#### What to do:
The answer must be every record below, reproduced exactly.

──────── Data supplied ────────

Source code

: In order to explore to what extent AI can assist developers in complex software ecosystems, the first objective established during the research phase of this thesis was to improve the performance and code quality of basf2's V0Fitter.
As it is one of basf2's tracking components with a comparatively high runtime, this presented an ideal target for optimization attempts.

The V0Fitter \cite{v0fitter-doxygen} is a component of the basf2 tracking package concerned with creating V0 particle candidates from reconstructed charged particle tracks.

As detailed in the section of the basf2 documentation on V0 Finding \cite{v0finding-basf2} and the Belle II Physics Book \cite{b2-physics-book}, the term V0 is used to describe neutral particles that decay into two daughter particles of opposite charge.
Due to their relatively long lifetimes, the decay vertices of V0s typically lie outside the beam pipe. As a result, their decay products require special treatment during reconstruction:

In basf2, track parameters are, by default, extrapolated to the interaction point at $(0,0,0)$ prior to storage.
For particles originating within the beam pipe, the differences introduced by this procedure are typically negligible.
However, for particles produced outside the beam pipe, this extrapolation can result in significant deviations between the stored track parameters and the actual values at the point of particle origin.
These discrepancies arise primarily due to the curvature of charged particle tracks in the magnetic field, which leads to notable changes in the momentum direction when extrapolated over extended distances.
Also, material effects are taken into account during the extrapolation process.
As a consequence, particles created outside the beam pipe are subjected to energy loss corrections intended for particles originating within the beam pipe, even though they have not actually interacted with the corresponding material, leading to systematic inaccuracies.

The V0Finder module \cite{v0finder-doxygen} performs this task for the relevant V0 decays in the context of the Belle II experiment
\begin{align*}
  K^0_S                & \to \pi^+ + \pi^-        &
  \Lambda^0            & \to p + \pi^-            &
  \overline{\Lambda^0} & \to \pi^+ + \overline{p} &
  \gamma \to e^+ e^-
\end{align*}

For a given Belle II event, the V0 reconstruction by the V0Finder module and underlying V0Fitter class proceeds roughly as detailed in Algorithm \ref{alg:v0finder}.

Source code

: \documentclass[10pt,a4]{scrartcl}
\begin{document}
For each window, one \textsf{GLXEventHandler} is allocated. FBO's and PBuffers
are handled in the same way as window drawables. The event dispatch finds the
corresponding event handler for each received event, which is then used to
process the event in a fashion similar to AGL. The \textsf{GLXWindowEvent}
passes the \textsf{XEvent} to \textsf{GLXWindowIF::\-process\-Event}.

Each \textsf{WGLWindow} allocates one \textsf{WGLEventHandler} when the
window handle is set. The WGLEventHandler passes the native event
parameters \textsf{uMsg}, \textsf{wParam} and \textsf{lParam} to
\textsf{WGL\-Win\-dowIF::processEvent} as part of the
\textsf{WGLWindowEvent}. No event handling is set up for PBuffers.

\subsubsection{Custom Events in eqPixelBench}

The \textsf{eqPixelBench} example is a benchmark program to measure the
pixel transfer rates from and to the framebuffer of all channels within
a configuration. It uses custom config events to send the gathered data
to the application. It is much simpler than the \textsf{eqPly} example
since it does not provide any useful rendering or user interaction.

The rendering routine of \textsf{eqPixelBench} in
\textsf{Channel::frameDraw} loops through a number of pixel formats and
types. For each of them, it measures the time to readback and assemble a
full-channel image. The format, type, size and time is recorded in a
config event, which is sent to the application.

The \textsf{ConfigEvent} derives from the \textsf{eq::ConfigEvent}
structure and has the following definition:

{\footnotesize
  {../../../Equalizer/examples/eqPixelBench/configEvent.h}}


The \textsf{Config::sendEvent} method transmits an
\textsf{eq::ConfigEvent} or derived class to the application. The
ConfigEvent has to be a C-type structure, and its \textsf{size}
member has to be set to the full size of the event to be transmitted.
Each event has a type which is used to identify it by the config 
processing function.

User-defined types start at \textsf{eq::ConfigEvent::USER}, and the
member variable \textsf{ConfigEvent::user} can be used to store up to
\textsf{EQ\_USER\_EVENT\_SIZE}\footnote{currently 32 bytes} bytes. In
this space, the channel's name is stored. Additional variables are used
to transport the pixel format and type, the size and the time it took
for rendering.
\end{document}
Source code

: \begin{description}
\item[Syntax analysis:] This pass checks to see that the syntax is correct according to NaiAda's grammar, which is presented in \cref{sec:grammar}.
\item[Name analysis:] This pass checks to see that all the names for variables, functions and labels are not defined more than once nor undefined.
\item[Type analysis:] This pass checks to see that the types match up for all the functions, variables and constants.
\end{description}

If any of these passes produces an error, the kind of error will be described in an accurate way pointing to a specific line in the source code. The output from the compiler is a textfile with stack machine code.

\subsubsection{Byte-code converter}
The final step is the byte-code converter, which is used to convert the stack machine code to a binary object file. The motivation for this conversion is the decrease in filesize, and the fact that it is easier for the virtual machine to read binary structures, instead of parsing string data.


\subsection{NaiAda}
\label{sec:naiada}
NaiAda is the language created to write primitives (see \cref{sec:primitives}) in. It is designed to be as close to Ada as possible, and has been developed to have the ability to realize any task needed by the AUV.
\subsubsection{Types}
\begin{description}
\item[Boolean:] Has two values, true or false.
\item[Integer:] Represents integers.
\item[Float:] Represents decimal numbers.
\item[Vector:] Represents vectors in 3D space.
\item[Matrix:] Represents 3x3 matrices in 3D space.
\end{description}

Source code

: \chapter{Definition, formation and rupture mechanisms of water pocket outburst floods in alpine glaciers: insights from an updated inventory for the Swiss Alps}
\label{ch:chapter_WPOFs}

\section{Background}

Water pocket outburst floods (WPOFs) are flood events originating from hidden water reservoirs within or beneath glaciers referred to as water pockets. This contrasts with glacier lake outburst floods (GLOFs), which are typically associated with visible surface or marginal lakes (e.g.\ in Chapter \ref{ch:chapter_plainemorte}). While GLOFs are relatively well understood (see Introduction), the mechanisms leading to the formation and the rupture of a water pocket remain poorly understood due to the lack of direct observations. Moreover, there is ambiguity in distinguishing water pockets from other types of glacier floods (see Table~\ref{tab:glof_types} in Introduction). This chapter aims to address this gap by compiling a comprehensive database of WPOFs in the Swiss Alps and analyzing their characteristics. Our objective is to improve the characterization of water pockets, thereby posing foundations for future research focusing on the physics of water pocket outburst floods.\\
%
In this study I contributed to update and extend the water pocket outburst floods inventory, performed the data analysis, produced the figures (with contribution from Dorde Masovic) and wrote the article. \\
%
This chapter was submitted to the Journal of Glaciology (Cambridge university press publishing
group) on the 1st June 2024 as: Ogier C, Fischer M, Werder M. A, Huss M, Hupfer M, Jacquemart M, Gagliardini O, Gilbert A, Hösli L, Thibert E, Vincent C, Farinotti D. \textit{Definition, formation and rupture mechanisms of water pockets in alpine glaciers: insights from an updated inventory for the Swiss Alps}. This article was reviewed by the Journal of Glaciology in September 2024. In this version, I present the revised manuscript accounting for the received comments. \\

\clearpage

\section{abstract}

────────

#### Response box:
Source code

: In order to explore to what extent AI can assist developers in complex software ecosystems, the first objective established during the research phase of this thesis was to improve the performance and code quality of basf2's V0Fitter.
As it is one of basf2's tracking components with a comparatively high runtime, this presented an ideal target for optimization attempts.

The V0Fitter \cite{v0fitter-doxygen} is a component of the basf2 tracking package concerned with creating V0 particle candidates from reconstructed charged particle tracks.

As detailed in the section of the basf2 documentation on V0 Finding \cite{v0finding-basf2} and the Belle II Physics Book \cite{b2-physics-book}, the term V0 is used to describe neutral particles that decay into two daughter particles of opposite charge.
Due to their relatively long lifetimes, the decay vertices of V0s typically lie outside the beam pipe. As a result, their decay products require special treatment during reconstruction:

In basf2, track parameters are, by default, extrapolated to the interaction point at $(0,0,0)$ prior to storage.
For particles originating within the beam pipe, the differences introduced by this procedure are typically negligible.
However, for particles produced outside the beam pipe, this extrapolation can result in significant deviations between the stored track parameters and the actual values at the point of particle origin.
These discrepancies arise primarily due to the curvature of charged particle tracks in the magnetic field, which leads to notable changes in the momentum direction when extrapolated over extended distances.
Also, material effects are taken into account during the extrapolation process.
As a consequence, particles created outside the beam pipe are subjected to energy loss corrections intended for particles originating within the beam pipe, even though they have not actually interacted with the corresponding material, leading to systematic inaccuracies.

The V0Finder module \cite{v0finder-doxygen} performs this task for the relevant V0 decays in the context of the Belle II experiment
\begin{align*}
  K^0_S                & \to \pi^+ + \pi^-        &
  \Lambda^0            & \to p + \pi^-            &
  \overline{\Lambda^0} & \to \pi^+ + \overline{p} &
  \gamma \to e^+ e^-
\end{align*}

For a given Belle II event, the V0 reconstruction by the V0Finder module and underlying V0Fitter class proceeds roughly as detailed in Algorithm \ref{alg:v0finder}.

Source code

: \documentclass[10pt,a4]{scrartcl}
\begin{document}
For each window, one \textsf{GLXEventHandler} is allocated. FBO's and PBuffers
are handled in the same way as window drawables. The event dispatch finds the
corresponding event handler for each received event, which is then used to
process the event in a fashion similar to AGL. The \textsf{GLXWindowEvent}
passes the \textsf{XEvent} to \textsf{GLXWindowIF::\-process\-Event}.

Each \textsf{WGLWindow} allocates one \textsf{WGLEventHandler} when the
window handle is set. The WGLEventHandler passes the native event
parameters \textsf{uMsg}, \textsf{wParam} and \textsf{lParam} to
\textsf{WGL\-Win\-dowIF::processEvent} as part of the
\textsf{WGLWindowEvent}. No event handling is set up for PBuffers.

\subsubsection{Custom Events in eqPixelBench}

The \textsf{eqPixelBench} example is a benchmark program to measure the
pixel transfer rates from and to the framebuffer of all channels within
a configuration. It uses custom config events to send the gathered data
to the application. It is much simpler than the \textsf{eqPly} example
since it does not provide any useful rendering or user interaction.

The rendering routine of \textsf{eqPixelBench} in
\textsf{Channel::frameDraw} loops through a number of pixel formats and
types. For each of them, it measures the time to readback and assemble a
full-channel image. The format, type, size and time is recorded in a
config event, which is sent to the application.

The \textsf{ConfigEvent} derives from the \textsf{eq::ConfigEvent}
structure and has the following definition:

{\footnotesize
  {../../../Equalizer/examples/eqPixelBench/configEvent.h}}


The \textsf{Config::sendEvent} method transmits an
\textsf{eq::ConfigEvent} or derived class to the application. The
ConfigEvent has to be a C-type structure, and its \textsf{size}
member has to be set to the full size of the event to be transmitted.
Each event has a type which is used to identify it by the config 
processing function.

User-defined types start at \textsf{eq::ConfigEvent::USER}, and the
member variable \textsf{ConfigEvent::user} can be used to store up to
\textsf{EQ\_USER\_EVENT\_SIZE}\footnote{currently 32 bytes} bytes. In
this space, the channel's name is stored. Additional variables are used
to transport the pixel format and type, the size and the time it took
for rendering.
\end{document}
Source code

: \begin{description}
\item[Syntax analysis:] This pass checks to see that the syntax is correct according to NaiAda's grammar, which is presented in \cref{sec:grammar}.
\item[Name analysis:] This pass checks to see that all the names for variables, functions and labels are not defined more than once nor undefined.
\item[Type analysis:] This pass checks to see that the types match up for all the functions, variables and constants.
\end{description}

If any of these passes produces an error, the kind of error will be described in an accurate way pointing to a specific line in the source code. The output from the compiler is a textfile with stack machine code.

\subsubsection{Byte-code converter}
The final step is the byte-code converter, which is used to convert the stack machine code to a binary object file. The motivation for this conversion is the decrease in filesize, and the fact that it is easier for the virtual machine to read binary structures, instead of parsing string data.


\subsection{NaiAda}
\label{sec:naiada}
NaiAda is the language created to write primitives (see \cref{sec:primitives}) in. It is designed to be as close to Ada as possible, and has been developed to have the ability to realize any task needed by the AUV.
\subsubsection{Types}
\begin{description}
\item[Boolean:] Has two values, true or false.
\item[Integer:] Represents integers.
\item[Float:] Represents decimal numbers.
\item[Vector:] Represents vectors in 3D space.
\item[Matrix:] Represents 3x3 matrices in 3D space.
\end{description}

Source code

: \chapter{Definition, formation and rupture mechanisms of water pocket outburst floods in alpine glaciers: insights from an updated inventory for the Swiss Alps}
\label{ch:chapter_WPOFs}

\section{Background}

Water pocket outburst floods (WPOFs) are flood events originating from hidden water reservoirs within or beneath glaciers referred to as water pockets. This contrasts with glacier lake outburst floods (GLOFs), which are typically associated with visible surface or marginal lakes (e.g.\ in Chapter \ref{ch:chapter_plainemorte}). While GLOFs are relatively well understood (see Introduction), the mechanisms leading to the formation and the rupture of a water pocket remain poorly understood due to the lack of direct observations. Moreover, there is ambiguity in distinguishing water pockets from other types of glacier floods (see Table~\ref{tab:glof_types} in Introduction). This chapter aims to address this gap by compiling a comprehensive database of WPOFs in the Swiss Alps and analyzing their characteristics. Our objective is to improve the characterization of water pockets, thereby posing foundations for future research focusing on the physics of water pocket outburst floods.\\
%
In this study I contributed to update and extend the water pocket outburst floods inventory, performed the data analysis, produced the figures (with contribution from Dorde Masovic) and wrote the article. \\
%
This chapter was submitted to the Journal of Glaciology (Cambridge university press publishing
group) on the 1st June 2024 as: Ogier C, Fischer M, Werder M. A, Huss M, Hupfer M, Jacquemart M, Gagliardini O, Gilbert A, Hösli L, Thibert E, Vincent C, Farinotti D. \textit{Definition, formation and rupture mechanisms of water pockets in alpine glaciers: insights from an updated inventory for the Swiss Alps}. This article was reviewed by the Journal of Glaciology in September 2024. In this version, I present the revised manuscript accounting for the received comments. \\

\clearpage

\section{abstract}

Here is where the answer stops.